How could I conj a vector into another, but ignore nil values?
(conj [:val1] nil) => [:val1]
(into [:a] [:b]) => [:a :b]
(into [:a] nil) => [:a]
When I give the arguments via [arg1 & args] the args are given as list, how can I turn them into a vector?
depending on what you want to do with the args you may or may not need to. but you can use vec
@danielgrosse If you have multiple values (into [] (keep identity) [nil 8])
otherwise I'd just do a simple (cond-> v x (conj x))
keep identity is a common idiom
Can I extend defrecords?
(defrecord ExtendedType
OriginalType
[extraKey]
)
@danielgrosse have you tried reify? https://clojuredocs.org/clojure.core/reify
hello guys, core.async
question 🙂
Is it possible to know if a channel is closed without taking the value ? (e.g (<!! ch)
)
@baptiste-from-paris In general, core.async doesn't have a closed?
predicate, to avoid common race conditions like (when-not (closed? ch) (>!! ch val))
ok, thanks :-); I’ll explain the use case in 2min
something like that
(let [from (chan 1024)
to (chan 1024)
xform (comp (filter even?)
(map #(+ 2 %)))]
(a/onto-chan from (range 100))
(go (loop []
(when (ASYNC/CLOSE? from)
(a/pipeline 1 to xform from)
(recur)))
(println "Shutting Down..."))
(go (loop []
(when-some [data (<! to)]
(println data)
(recur)))
(a/close! to)))
I suggested a public closed?
predicate in http://dev.clojure.org/jira/browse/ASYNC-126 but opinion was generally against it.
ok, thanks.
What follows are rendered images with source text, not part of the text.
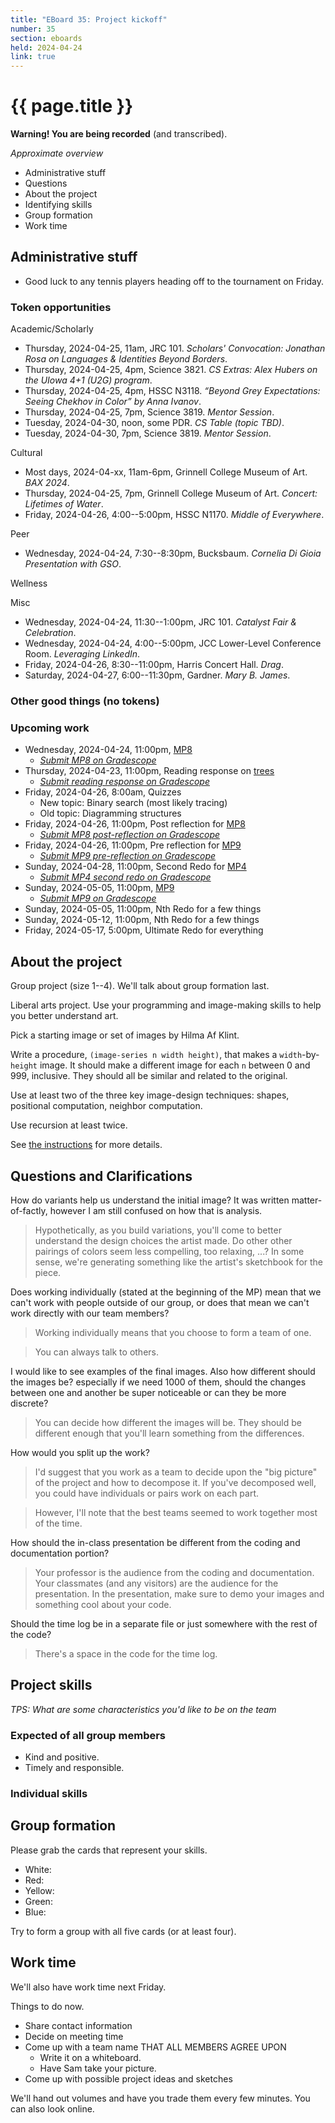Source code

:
```yaml
---
title: "EBoard 35: Project kickoff"
number: 35
section: eboards
held: 2024-04-24
link: true
---
```

# {{ page.title }}

**Warning! You are being recorded** (and transcribed). 

_Approximate overview_

* Administrative stuff
* Questions
* About the project
* Identifying skills
* Group formation
* Work time

Administrative stuff
--------------------

* Good luck to any tennis players heading off to the tournament on Friday.

### Token opportunities

Academic/Scholarly

* Thursday, 2024-04-25, 11am, JRC 101.
  _Scholars' Convocation: Jonathan Rosa on Languages & Identities Beyond Borders_.
* Thursday, 2024-04-25, 4pm, Science 3821.
  _CS Extras: Alex Hubers on the UIowa 4+1 (U2G) program_.
* Thursday, 2024-04-25, 4pm, HSSC N3118.
  _“Beyond Grey Expectations: Seeing Chekhov in Color” by Anna Ivanov_.
* Thursday, 2024-04-25, 7pm, Science 3819.
  _Mentor Session_.
* Tuesday, 2024-04-30, noon, some PDR.
  _CS Table (topic TBD)_.
* Tuesday, 2024-04-30, 7pm, Science 3819.
  _Mentor Session_.

Cultural

* Most days, 2024-04-xx, 11am-6pm, Grinnell College Museum of Art.
  _BAX 2024_.
* Thursday, 2024-04-25, 7pm, Grinnell College Museum of Art.
  _Concert: Lifetimes of Water_.
* Friday, 2024-04-26, 4:00--5:00pm, HSSC N1170.
  _Middle of Everywhere_.

Peer

* Wednesday, 2024-04-24, 7:30--8:30pm, Bucksbaum.
  _Cornelia Di Gioia Presentation with GSO_.

Wellness

Misc

* Wednesday, 2024-04-24, 11:30--1:00pm, JRC 101.
  _Catalyst Fair & Celebration_.
* Wednesday, 2024-04-24, 4:00--5:00pm, JCC Lower-Level Conference Room.
  _Leveraging LinkedIn_.
* Friday, 2024-04-26, 8:30--11:00pm, Harris Concert Hall.
  _Drag_.
* Saturday, 2024-04-27, 6:00--11:30pm, Gardner.
  _Mary B. James_.

### Other good things (no tokens)

### Upcoming work

* Wednesday, 2024-04-24, 11:00pm, [MP8](../mps/mp08)
    * [_Submit MP8 on Gradescope_](https://www.gradescope.com/courses/690100/assignments/4371686)
* Thursday, 2024-04-23, 11:00pm, Reading response on [trees](../readings/trees_ex)
    * [_Submit reading response on Gradescope_](https://www.gradescope.com/courses/690100/assignments/4402646)
* Friday, 2024-04-26, 8:00am, Quizzes
    * New topic: Binary search (most likely tracing)
    * Old topic: Diagramming structures
* Friday, 2024-04-26, 11:00pm, Post reflection for [MP8](../mps/mp08)
    * [_Submit MP8 post-reflection on Gradescope_](https://www.gradescope.com/courses/690100/assignments/4371689)
* Friday, 2024-04-26, 11:00pm, Pre reflection for [MP9](../mps/mp09)
    * [_Submit MP9 pre-reflection on Gradescope_](https://www.gradescope.com/courses/690100/assignments/4392328)
* Sunday, 2024-04-28, 11:00pm, Second Redo for [MP4](../mps/mp04)
    * [_Submit MP4 second redo on Gradescope_](https://www.gradescope.com/courses/690100/assignments/4367977)
* Sunday, 2024-05-05, 11:00pm, [MP9](../mps/mp09)
    * [_Submit MP9 on Gradescope_](https://www.gradescope.com/courses/690100/assignments/4402651)
* Sunday, 2024-05-05, 11:00pm, Nth Redo for a few things
* Sunday, 2024-05-12, 11:00pm, Nth Redo for a few things
* Friday, 2024-05-17, 5:00pm, Ultimate Redo for everything

About the project
-----------------

Group project (size 1--4).  We'll talk about group formation last. 

Liberal arts project.  Use your programming and image-making skills
to help you better understand art.

Pick a starting image or set of images by Hilma Af Klint.

Write a procedure, `(image-series n width height)`, that makes a
`width`-by-`height` image.  It should make a different image for each
`n` between 0 and 999, inclusive.  They should all be similar and
related to the original.

Use at least two of the three key image-design techniques: shapes,
positional computation, neighbor computation.

Use recursion at least twice.

See [the instructions](../mps/mp09) for more details.

Questions and Clarifications
----------------------------

How do variants help us understand the initial image? It was written
matter-of-factly, however I am still confused on how that is analysis.

> Hypothetically, as you build variations, you'll come to better understand
  the design choices the artist made. Do other other pairings of colors
  seem less compelling, too relaxing, ...? In some sense, we're 
  generating something like the artist's sketchbook for the piece.

Does working individually (stated at the beginning of the MP) mean
that we can't work with people outside of our group, or does that
mean we can't work directly with our team members?

> Working individually means that you choose to form a team of one.

> You can always talk to others.

I would like to see examples of the final images. Also how different
should the images be? especially if we need 1000 of them, should
the changes between one and another be super noticeable or can they
be more discrete?

> You can decide how different the images will be. They should be
  different enough that you'll learn something from the differences.

How would you split up the work?

> I'd suggest that you work as a team to decide upon the "big picture"
  of the project and how to decompose it. If you've decomposed well,
  you could have individuals or pairs work on each part. 

> However, I'll note that the best teams seemed to work together
  most of the time.

How should the in-class presentation be different from the coding
and documentation portion?

> Your professor is the audience from the coding and documentation.
  Your classmates (and any visitors) are the audience for the presentation.
  In the presentation, make sure to demo your images and something
  cool about your code.

Should the time log be in a separate file or just somewhere with
the rest of the code?

> There's a space in the code for the time log.

Project skills
--------------

_TPS: What are some characteristics you'd like to be on the team_

### Expected of all group members

* Kind and positive.
* Timely and responsible.

### Individual skills

Group formation
---------------

Please grab the cards that represent your skills.

* White:
* Red:
* Yellow:
* Green: 
* Blue:

Try to form a group with all five cards (or at least four).

Work time
---------

We'll also have work time next Friday.

Things to do now.

* Share contact information
* Decide on meeting time
* Come up with a team name THAT ALL MEMBERS AGREE UPON
    * Write it on a whiteboard.
    * Have Sam take your picture.
* Come up with possible project ideas and sketches

We'll hand out volumes and have you trade them every few minutes.
You can also look online.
I’ll take a look
@baptiste-from-paris I think the channel returned from pipeline will block until the pipeline is done processing
By default, the to channel will be closed when the from
channel closes, but can be determined by the close? parameter.
same for onto-chan
so from
is supposed to close and to
also
and I thought channels where GC’d when they are closed, but if you do something like that =>
(let [ch (chan 1)]
(>!! ch 42)
(<!! ch)
(a/close! ch)
(println (>!! ch 42))
(when ch
(println ch)))
it returns
>false
>#object[clojure.core.async.impl.channels.ManyToManyChannel...
@baptiste-from-paris also remember that GCs are lazy (the JVM very much so). So it may never actually get collected before your program exits.
what memory options are you using on your JVM instance?
@eugekev your memory usage looks well inside of the dyno limits (you're way under the 512m). Are you noticing any performance impact?
@eugekev can you open a ticket at https://help.heroku.com? support engineers can take a look at the runtime and see what's going on. I suspect it's benign (something OS is doing that's normal), but its worth having them take a look.
@tbaldridge: Tim will look but nothing particularly extraordinary I think. @codefinger no, response times good. Just interesting that paging starts without memory pressure. Thank you both! Yes hopefully benign and will see what heroic thinks.
@eugekev I'd pay attention to the memory settings on the JVM, if you give it a certain heap size it will let memory grow to that amount (and there's a default value) before even attempting to run a GC cycle.